> **WORK TASK**
Would you work out how many lines below include the word "weather"? Only that number is wanted.

++++ GIVEN ENTRIES ++++

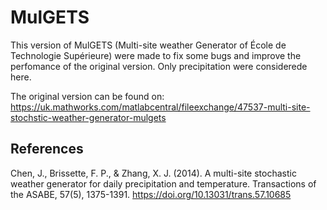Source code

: # MulGETS

This version of MulGETS (Multi-site weather Generator of École de Technologie Supérieure) were made to fix some bugs and improve the perfomance of the original version. Only precipitation were considerede here.

The original version can be found on: https://uk.mathworks.com/matlabcentral/fileexchange/47537-multi-site-stochstic-weather-generator-mulgets



## References
Chen, J., Brissette, F. P., & Zhang, X. J. (2014). A multi-site stochastic weather generator for daily precipitation and temperature. Transactions of the ASABE, 57(5), 1375-1391. https://doi.org/10.13031/trans.57.10685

++++

> **TASK RESULT**
3